Exercise data START

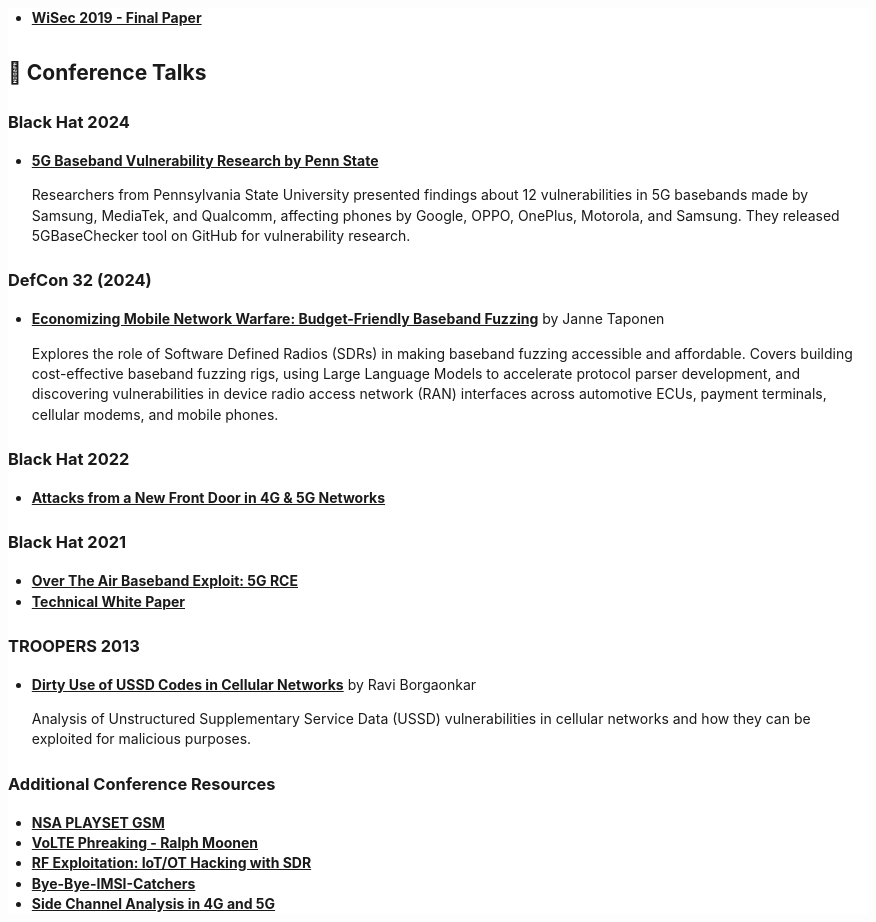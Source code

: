 - **[WiSec 2019 - Final Paper](https://github.com/W00t3k/Awesome-Cellular-Hacking/blob/master/wisec19.pdf)**

## 🎤 Conference Talks

### Black Hat 2024
- **[5G Baseband Vulnerability Research by Penn State](https://techcrunch.com/2024/08/07/hackers-could-spy-on-cellphone-users-by-abusing-5g-baseband-flaws-researchers-say/)**
  
  Researchers from Pennsylvania State University presented findings about 12 vulnerabilities in 5G basebands made by Samsung, MediaTek, and Qualcomm, affecting phones by Google, OPPO, OnePlus, Motorola, and Samsung. They released 5GBaseChecker tool on GitHub for vulnerability research.

### DefCon 32 (2024) 
- **[Economizing Mobile Network Warfare: Budget-Friendly Baseband Fuzzing](https://t2.fi/schedule/2024/)** by Janne Taponen
  
  Explores the role of Software Defined Radios (SDRs) in making baseband fuzzing accessible and affordable. Covers building cost-effective baseband fuzzing rigs, using Large Language Models to accelerate protocol parser development, and discovering vulnerabilities in device radio access network (RAN) interfaces across automotive ECUs, payment terminals, cellular modems, and mobile phones.

### Black Hat 2022
- **[Attacks from a New Front Door in 4G & 5G Networks](https://i.blackhat.com/USA-22/Wednesday/US-22-Shaik-Attacks-From-a-New-Front-Door-in-4G-5G-Mobile-Networks.pdf)**

### Black Hat 2021
- **[Over The Air Baseband Exploit: 5G RCE](https://i.blackhat.com/USA21/Wednesday-Handouts/us-21-Over-The-Air-Baseband-Exploit-Gaining-Remote-Code-Execution-On-5G-Smartphones.pdf)**
- **[Technical White Paper](https://i.blackhat.com/USA21/Wednesday-Handouts/us-21-Over-The-Air-Baseband-Exploit-Gaining-Remote-Code-Execution-On-5G-Smartphones-wp.pdf)**

### TROOPERS 2013
- **[Dirty Use of USSD Codes in Cellular Networks](https://troopers.de/wp-content/uploads/2012/12/TROOPERS13-Dirty_use_of_USSD_codes_in_cellular-Ravi_Borgaonkor.pdf)** by Ravi Borgaonkar
  
  Analysis of Unstructured Supplementary Service Data (USSD) vulnerabilities in cellular networks and how they can be exploited for malicious purposes.

### Additional Conference Resources
- **[NSA PLAYSET GSM](https://www.defcon.org/images/defcon-22/dc-22-presentations/Pierce-Loki/DEFCON-22-Pierce-Loki-NSA-PLAYSET-GSM.pdf)**
- **[VoLTE Phreaking - Ralph Moonen](https://github.com/W00t3k/Awesome-Cellular-Hacking/blob/master/HAXPO%20D1%20-%20VoLTE%20Phreaking%20-%20Ralph%20Moonen.pdf)**
- **[RF Exploitation: IoT/OT Hacking with SDR](https://conference.hitb.org/hitbsecconf2019ams/materials/HAXPO%20D2%20-%20Demystifying%20IoT:OT%20Hacks%20With%20SDR%20-%20Himanshu%20Mehta%20&%20Harshit%20Agrawal.pdf)**
- **[Bye-Bye-IMSI-Catchers](https://conference.hitb.org/hitbsecconf2018pek/materials/D2T2%20-%20Bye%20Bye%20IMSI%20Catchers%20-%20Security%20Enhancements%20in%205g%20-%20Lin%20Huang.pdf)**
- **[Side Channel Analysis in 4G and 5G](https://i.blackhat.com/eu-19/Thursday/eu-19-Hussain-Side-Channel-Attacks-In-4G-And-5G-Cellular-Networks.pdf)**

Exercise data END

> _Exercise objective_
Each line above should be written out again exactly, and no picture should appear in the copy.

> _Task answer_
Source code

: - **[WiSec 2019 - Final Paper](https://github.com/W00t3k/Awesome-Cellular-Hacking/blob/master/wisec19.pdf)**

## 🎤 Conference Talks

### Black Hat 2024
- **[5G Baseband Vulnerability Research by Penn State](https://techcrunch.com/2024/08/07/hackers-could-spy-on-cellphone-users-by-abusing-5g-baseband-flaws-researchers-say/)**
  
  Researchers from Pennsylvania State University presented findings about 12 vulnerabilities in 5G basebands made by Samsung, MediaTek, and Qualcomm, affecting phones by Google, OPPO, OnePlus, Motorola, and Samsung. They released 5GBaseChecker tool on GitHub for vulnerability research.

### DefCon 32 (2024) 
- **[Economizing Mobile Network Warfare: Budget-Friendly Baseband Fuzzing](https://t2.fi/schedule/2024/)** by Janne Taponen
  
  Explores the role of Software Defined Radios (SDRs) in making baseband fuzzing accessible and affordable. Covers building cost-effective baseband fuzzing rigs, using Large Language Models to accelerate protocol parser development, and discovering vulnerabilities in device radio access network (RAN) interfaces across automotive ECUs, payment terminals, cellular modems, and mobile phones.

### Black Hat 2022
- **[Attacks from a New Front Door in 4G & 5G Networks](https://i.blackhat.com/USA-22/Wednesday/US-22-Shaik-Attacks-From-a-New-Front-Door-in-4G-5G-Mobile-Networks.pdf)**

### Black Hat 2021
- **[Over The Air Baseband Exploit: 5G RCE](https://i.blackhat.com/USA21/Wednesday-Handouts/us-21-Over-The-Air-Baseband-Exploit-Gaining-Remote-Code-Execution-On-5G-Smartphones.pdf)**
- **[Technical White Paper](https://i.blackhat.com/USA21/Wednesday-Handouts/us-21-Over-The-Air-Baseband-Exploit-Gaining-Remote-Code-Execution-On-5G-Smartphones-wp.pdf)**

### TROOPERS 2013
- **[Dirty Use of USSD Codes in Cellular Networks](https://troopers.de/wp-content/uploads/2012/12/TROOPERS13-Dirty_use_of_USSD_codes_in_cellular-Ravi_Borgaonkor.pdf)** by Ravi Borgaonkar
  
  Analysis of Unstructured Supplementary Service Data (USSD) vulnerabilities in cellular networks and how they can be exploited for malicious purposes.

### Additional Conference Resources
- **[NSA PLAYSET GSM](https://www.defcon.org/images/defcon-22/dc-22-presentations/Pierce-Loki/DEFCON-22-Pierce-Loki-NSA-PLAYSET-GSM.pdf)**
- **[VoLTE Phreaking - Ralph Moonen](https://github.com/W00t3k/Awesome-Cellular-Hacking/blob/master/HAXPO%20D1%20-%20VoLTE%20Phreaking%20-%20Ralph%20Moonen.pdf)**
- **[RF Exploitation: IoT/OT Hacking with SDR](https://conference.hitb.org/hitbsecconf2019ams/materials/HAXPO%20D2%20-%20Demystifying%20IoT:OT%20Hacks%20With%20SDR%20-%20Himanshu%20Mehta%20&%20Harshit%20Agrawal.pdf)**
- **[Bye-Bye-IMSI-Catchers](https://conference.hitb.org/hitbsecconf2018pek/materials/D2T2%20-%20Bye%20Bye%20IMSI%20Catchers%20-%20Security%20Enhancements%20in%205g%20-%20Lin%20Huang.pdf)**
- **[Side Channel Analysis in 4G and 5G](https://i.blackhat.com/eu-19/Thursday/eu-19-Hussain-Side-Channel-Attacks-In-4G-And-5G-Cellular-Networks.pdf)**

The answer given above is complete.